Your task. Scan the listing below. Return every line containing the string "style".

Provided data.
========

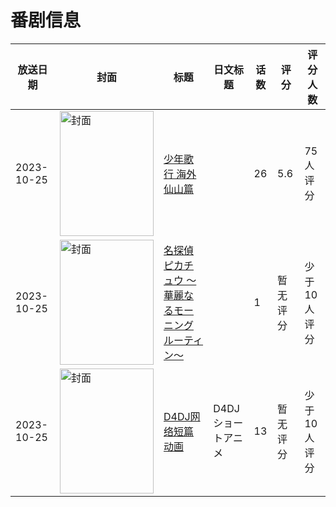 # 番剧信息

|放送日期|封面|标题|日文标题|话数|评分|评分人数|
|---|---|---|---|---|---|---|
|2023-10-25|<img src="//lain.bgm.tv/pic/cover/c/c0/aa/403696_6G6cM.jpg" alt="封面" style="width:150px;height:200px;object-fit:cover;">|[少年歌行 海外仙山篇](https://bangumi.tv/subject/403696)||26|5.6|75人评分|
|2023-10-25|<img src="//lain.bgm.tv/pic/cover/c/52/39/461682_TZZgq.jpg" alt="封面" style="width:150px;height:200px;object-fit:cover;">|[名探偵ピカチュウ ～華麗なるモーニングルーティン～](https://bangumi.tv/subject/461682)||1|暂无评分|少于10人评分|
|2023-10-25|<img src="//lain.bgm.tv/pic/cover/c/2c/65/476980_0ljY8.jpg" alt="封面" style="width:150px;height:200px;object-fit:cover;">|[D4DJ网络短篇动画](https://bangumi.tv/subject/476980)|D4DJショートアニメ|13|暂无评分|少于10人评分|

========

Reply.
|2023-10-25|<img src="//lain.bgm.tv/pic/cover/c/c0/aa/403696_6G6cM.jpg" alt="封面" style="width:150px;height:200px;object-fit:cover;">|[少年歌行 海外仙山篇](https://bangumi.tv/subject/403696)||26|5.6|75人评分|
|2023-10-25|<img src="//lain.bgm.tv/pic/cover/c/52/39/461682_TZZgq.jpg" alt="封面" style="width:150px;height:200px;object-fit:cover;">|[名探偵ピカチュウ ～華麗なるモーニングルーティン～](https://bangumi.tv/subject/461682)||1|暂无评分|少于10人评分|
|2023-10-25|<img src="//lain.bgm.tv/pic/cover/c/2c/65/476980_0ljY8.jpg" alt="封面" style="width:150px;height:200px;object-fit:cover;">|[D4DJ网络短篇动画](https://bangumi.tv/subject/476980)|D4DJショートアニメ|13|暂无评分|少于10人评分|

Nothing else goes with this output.